Our own brand of deer hunter

There are lots of deer around our neighborhood. We see them just about every time we drive in the evening on Technology Parkway, which goes through an industrial park developed on Berry College land. We see their bodies fairly often where cars have hit them, and have even seen one as it was hit. I hit one myself further out Huffaker Road. Mine survived long enough to jump up and run away. Several hang out near our house. Some of them have decided that our shrubs are a buffet, like they did a few years ago during the worst part of our drought.

Deer season for firearms opened here in October and lasts until January 1. Berry College, which owns 27,000 acres, has three short firearm seasons with 1000 permits for the first two and 750 for the third. Berry College extends along Lavender Mountain fairly close to us. It’s more than a stone’s throw away, but certainly within a bullet’s range.

Aside from the damage the deer cause our shrubbery, I am pretty much neutral on deer hunting. I don’t hunt and don’t really understand the appeal, but that’s a personal shortcoming rather than a judgment. Several of my coworkers hunt deer and they seem to be pretty normal people.

I’m sure most deer hunters are responsible citizens, but this area seems to have a significant population of a different kind. I mentioned seeing partially butchered deer carcasses dumped along Fouche Gap Road. I have seen them in prior deer seasons, but this season is the worst. I counted five confirmed and a possible sixth so far this year. There are four (or possibly five) within two miles on Fouche Gap Road and one on the few hundred yards that Wildlife Trail extends from our house to its dead end.

Apparently the practice is to take some meat off the main body of the carcass, leaving the rib cage exposed and the legs and the head untouched. Then the remains are tossed out of the back of a truck. Probably a truck, but who knows? Maybe these people haul dead deer in the back seats of their cars.

All I know for sure is that I don’t want to meet these people in the woods. Or any other place, for that matter.

5 thoughts on “Our own brand of deer hunter

  1. I never quite get the appeal of deer-hunting either.

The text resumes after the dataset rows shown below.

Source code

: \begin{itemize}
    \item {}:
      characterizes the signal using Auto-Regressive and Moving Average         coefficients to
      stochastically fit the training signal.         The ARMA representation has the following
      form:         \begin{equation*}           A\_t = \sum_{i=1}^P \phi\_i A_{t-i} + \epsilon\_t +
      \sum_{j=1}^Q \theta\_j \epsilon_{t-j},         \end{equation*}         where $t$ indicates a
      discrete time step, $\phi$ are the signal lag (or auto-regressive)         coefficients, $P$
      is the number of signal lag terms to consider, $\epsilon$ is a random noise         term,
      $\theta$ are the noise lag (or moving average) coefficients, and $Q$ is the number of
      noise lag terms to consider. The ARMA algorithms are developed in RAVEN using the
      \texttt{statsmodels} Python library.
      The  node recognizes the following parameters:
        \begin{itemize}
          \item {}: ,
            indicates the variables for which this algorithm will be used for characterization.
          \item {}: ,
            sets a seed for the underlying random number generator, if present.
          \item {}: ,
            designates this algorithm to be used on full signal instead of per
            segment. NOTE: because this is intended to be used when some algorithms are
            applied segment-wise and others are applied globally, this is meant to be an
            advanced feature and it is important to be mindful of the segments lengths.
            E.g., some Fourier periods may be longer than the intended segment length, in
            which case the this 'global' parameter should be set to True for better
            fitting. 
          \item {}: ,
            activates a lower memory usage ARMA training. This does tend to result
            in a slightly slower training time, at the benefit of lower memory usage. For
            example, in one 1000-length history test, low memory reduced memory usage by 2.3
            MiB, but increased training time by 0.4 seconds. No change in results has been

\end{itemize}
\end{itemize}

My nephew in Virginia, who is an otherwise gentle and spiritual young man really enjoys getting out and killing deer in season. It’s an interesting thing, considering he also has spent a lot of time at a Meher Baba retreat, meditates, and plays a good folk guitar. I always think desperate hunger should precede hunting for food, but now it seems more about sport than a real need for sustenance. You remind me of the one time we found a deer carcass on our road in Port Townsend, WA that had been left intact except for the meat around the rib cage. Quite a horrific sight. Yeah, I wouldn’t want to run into those “hunters” either.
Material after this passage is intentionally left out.